WhatsSUP. a good way to approach improving is to understand what surfing is.

Surfing is falling (as in gravity) .... we are not pushed by waves..... we fall. (except see below)

As the wave steepens, we paddle to reach a speed that helps us get to the right place on a building wave.

When we "catch" the wave, we have simply gotten to a steep enough part of the wave, with enough paddling speed.... then we feel the "release" and we fall towards the bottom of the wave.
If we keep going straight towards shore, the wave will either run us down, or the whitewater will "push" us slowly towards shore.
Once a wave "breaks".... the stationary water is given motion, as the energy carries it towards shore.

Ultimately, what we want to do is take the speed we get from our initial "fall" and return to the "top", so we can "fall" again.
To do this, we use our speed achieved through falling, and use it to make a bottom turn.
The bottom turn heads ups back to the top.
If we don't make a "top" turn... we simply kickout.
The top turn redirects us, so we can fall again and pick up speed.

Even when we go "straight" across a wave face.... we are falling
"trimming" is simply the act of falling sideways down the wave, at the same speed the water is rushing up the face.
Until a wave has broken.... the water does NOT move.
Watch a seagull or surfer sit in the water as a wave passes under them..... the "wave" goes by them towards shore... but the water does not move.

Take a long rope and lay it straight out on the ground.... go to one end, grab the end of the rope and shake the rope in big up and down motions.
The rope never moves, but a "wave" runs down the length of rope, with high and low spots.
The energy moves.... not the rope.

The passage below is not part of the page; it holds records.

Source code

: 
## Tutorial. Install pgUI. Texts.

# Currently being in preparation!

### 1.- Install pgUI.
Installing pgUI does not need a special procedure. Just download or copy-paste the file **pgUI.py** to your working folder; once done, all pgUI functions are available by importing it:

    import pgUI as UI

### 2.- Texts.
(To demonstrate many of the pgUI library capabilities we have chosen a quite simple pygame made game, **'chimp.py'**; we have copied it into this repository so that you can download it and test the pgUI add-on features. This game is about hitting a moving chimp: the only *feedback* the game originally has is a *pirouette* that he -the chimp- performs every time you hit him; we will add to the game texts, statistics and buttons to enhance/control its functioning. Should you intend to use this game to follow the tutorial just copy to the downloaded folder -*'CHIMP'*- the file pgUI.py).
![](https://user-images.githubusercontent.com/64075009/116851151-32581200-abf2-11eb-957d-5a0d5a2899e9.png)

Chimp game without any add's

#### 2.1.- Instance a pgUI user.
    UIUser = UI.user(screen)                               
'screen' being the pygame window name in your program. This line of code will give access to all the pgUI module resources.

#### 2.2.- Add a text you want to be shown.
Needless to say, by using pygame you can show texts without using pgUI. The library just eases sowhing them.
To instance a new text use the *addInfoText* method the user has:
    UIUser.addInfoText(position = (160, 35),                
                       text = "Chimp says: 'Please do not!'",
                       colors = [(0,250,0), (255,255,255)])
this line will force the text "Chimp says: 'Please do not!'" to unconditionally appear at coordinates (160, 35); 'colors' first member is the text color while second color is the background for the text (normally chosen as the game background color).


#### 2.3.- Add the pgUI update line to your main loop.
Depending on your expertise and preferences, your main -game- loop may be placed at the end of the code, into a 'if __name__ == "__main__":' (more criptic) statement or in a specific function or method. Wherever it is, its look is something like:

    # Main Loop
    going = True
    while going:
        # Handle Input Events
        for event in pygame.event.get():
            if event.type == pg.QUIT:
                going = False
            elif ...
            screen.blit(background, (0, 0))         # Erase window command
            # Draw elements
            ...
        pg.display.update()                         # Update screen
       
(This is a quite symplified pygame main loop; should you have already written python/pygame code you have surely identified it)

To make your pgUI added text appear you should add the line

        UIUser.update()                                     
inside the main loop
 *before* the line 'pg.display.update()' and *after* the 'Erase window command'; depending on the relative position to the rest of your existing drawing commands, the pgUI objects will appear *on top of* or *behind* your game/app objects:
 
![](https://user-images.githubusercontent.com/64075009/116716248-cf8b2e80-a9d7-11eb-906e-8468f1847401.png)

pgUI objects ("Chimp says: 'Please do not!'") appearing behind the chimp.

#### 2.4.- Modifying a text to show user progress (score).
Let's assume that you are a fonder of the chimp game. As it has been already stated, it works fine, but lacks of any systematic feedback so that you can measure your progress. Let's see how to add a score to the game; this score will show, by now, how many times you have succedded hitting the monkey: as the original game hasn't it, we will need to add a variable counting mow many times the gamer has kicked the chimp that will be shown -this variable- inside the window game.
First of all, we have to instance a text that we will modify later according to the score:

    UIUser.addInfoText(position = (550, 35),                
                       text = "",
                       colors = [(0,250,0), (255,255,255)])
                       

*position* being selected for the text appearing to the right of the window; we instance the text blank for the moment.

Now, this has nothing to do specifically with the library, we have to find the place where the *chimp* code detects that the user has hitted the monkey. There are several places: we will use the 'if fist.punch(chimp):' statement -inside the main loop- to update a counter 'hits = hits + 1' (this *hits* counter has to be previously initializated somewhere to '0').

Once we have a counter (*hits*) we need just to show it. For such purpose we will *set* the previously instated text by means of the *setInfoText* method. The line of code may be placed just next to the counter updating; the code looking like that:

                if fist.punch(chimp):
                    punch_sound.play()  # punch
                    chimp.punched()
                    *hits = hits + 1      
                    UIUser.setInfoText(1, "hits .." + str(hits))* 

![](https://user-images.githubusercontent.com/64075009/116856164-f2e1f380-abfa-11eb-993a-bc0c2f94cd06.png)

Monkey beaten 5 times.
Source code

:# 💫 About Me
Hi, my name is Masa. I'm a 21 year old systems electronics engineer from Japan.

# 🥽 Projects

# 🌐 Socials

Same with waves.

SO.... as the wave moves towards shore, the water is rushing up the "face" of the wave, as the energy moves through the water.
When you are surfing "straight" across a wave face, there is a lot going on.
let's say you are going "right" and the shore is a straight beach to your left....

You are going "straight"in the direction of your board
You are sliding (falling) down the face sideways to your left
You are getting carried up the face, from the "still" water that the wave is passing through... giving the water an "apparent" speed... at a speed that matches your fall
and the whole mess is moving ever closer to shore ;D

recap: you are going, straight, down, up and sideways toward shore.... all at the same time.
Very sensual! It is the magic that is surfing.

The fun of surfing is deciding what to do with all that available energy.

once you leave the "trim" plane, things get interesting.
A turn is simply digging the right rail into the water moving up the face, and stopping your sideways slide toward the beach..... you simply "slow down" and go "up" to the top
Once at the top, you disengage your right rail, and angle the bottom of the board flat (relative to the wave face) and release from the stationary water so you can fall back down

Confused yet?  ;D

Turning is simply "engaging" a rail, by digging into the water, and allowing the board to "grab" or "release" the stationary water.

A "carving" turn carries more speed forward than a weak turn.
To "carve", you must leave the comfort of balance
You must commit your body past the rail of the board.
Done correctly... your feet will transfer your weight on the board to "tilt" the board to match your new body angle (relative to water surface)

Centrifugal force keeps your weight pressing down on the board an allows you to "balance" as the board carves a turn, that brings it back under you.
If you do not commit the rail, as much as you commit your body.... you will simple fall over.
Like riding a bike too slowly a you turn..... your body and the bike lean with matching angle, at sufficient speed and magically, you don't fall over..... you turn and bing the bike back under your body. Voila'...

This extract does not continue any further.